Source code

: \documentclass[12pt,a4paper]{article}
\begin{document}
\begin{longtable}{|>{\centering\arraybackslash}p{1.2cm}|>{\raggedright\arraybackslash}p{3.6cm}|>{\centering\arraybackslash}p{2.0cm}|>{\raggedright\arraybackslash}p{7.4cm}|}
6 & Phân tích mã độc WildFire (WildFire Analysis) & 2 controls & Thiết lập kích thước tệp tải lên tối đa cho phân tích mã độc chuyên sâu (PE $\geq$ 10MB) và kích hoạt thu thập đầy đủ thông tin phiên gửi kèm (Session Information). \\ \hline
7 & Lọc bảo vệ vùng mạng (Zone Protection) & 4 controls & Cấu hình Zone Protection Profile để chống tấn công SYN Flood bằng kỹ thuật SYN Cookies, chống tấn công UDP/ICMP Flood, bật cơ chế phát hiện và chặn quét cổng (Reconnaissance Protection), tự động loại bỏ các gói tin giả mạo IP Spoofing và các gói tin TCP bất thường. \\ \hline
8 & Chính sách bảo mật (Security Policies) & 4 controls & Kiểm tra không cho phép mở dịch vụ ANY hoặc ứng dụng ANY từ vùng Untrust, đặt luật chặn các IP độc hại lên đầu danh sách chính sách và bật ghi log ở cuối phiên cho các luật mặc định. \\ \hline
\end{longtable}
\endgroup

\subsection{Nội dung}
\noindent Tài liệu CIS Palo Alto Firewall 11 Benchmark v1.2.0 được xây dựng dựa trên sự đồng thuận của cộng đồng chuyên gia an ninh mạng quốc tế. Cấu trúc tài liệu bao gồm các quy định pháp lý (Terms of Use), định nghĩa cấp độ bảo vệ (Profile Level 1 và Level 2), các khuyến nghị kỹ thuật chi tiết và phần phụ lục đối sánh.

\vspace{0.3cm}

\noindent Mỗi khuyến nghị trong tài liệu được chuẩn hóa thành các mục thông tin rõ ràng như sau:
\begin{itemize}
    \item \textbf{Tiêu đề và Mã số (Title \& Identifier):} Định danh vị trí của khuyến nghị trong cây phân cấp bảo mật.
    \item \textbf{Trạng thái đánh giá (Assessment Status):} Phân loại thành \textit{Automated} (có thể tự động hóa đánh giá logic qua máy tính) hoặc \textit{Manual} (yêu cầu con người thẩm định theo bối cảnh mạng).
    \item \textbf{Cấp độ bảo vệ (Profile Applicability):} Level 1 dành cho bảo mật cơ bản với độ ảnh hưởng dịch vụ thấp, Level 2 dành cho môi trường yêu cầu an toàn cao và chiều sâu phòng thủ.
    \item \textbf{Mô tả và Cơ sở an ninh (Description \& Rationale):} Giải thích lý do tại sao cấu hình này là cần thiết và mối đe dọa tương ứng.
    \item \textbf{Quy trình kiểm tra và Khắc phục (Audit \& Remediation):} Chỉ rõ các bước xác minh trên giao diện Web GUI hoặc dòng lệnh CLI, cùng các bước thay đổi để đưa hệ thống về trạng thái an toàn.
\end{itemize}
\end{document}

■ ■ ■

## PROBLEM
Whenever the word "Level" turns up in a line of the listing above, copy the line.

## RESULT OF THIS TASK
\noindent Tài liệu CIS Palo Alto Firewall 11 Benchmark v1.2.0 được xây dựng dựa trên sự đồng thuận của cộng đồng chuyên gia an ninh mạng quốc tế. Cấu trúc tài liệu bao gồm các quy định pháp lý (Terms of Use), định nghĩa cấp độ bảo vệ (Profile Level 1 và Level 2), các khuyến nghị kỹ thuật chi tiết và phần phụ lục đối sánh.
    \item \textbf{Cấp độ bảo vệ (Profile Applicability):} Level 1 dành cho bảo mật cơ bản với độ ảnh hưởng dịch vụ thấp, Level 2 dành cho môi trường yêu cầu an toàn cao và chiều sâu phòng thủ.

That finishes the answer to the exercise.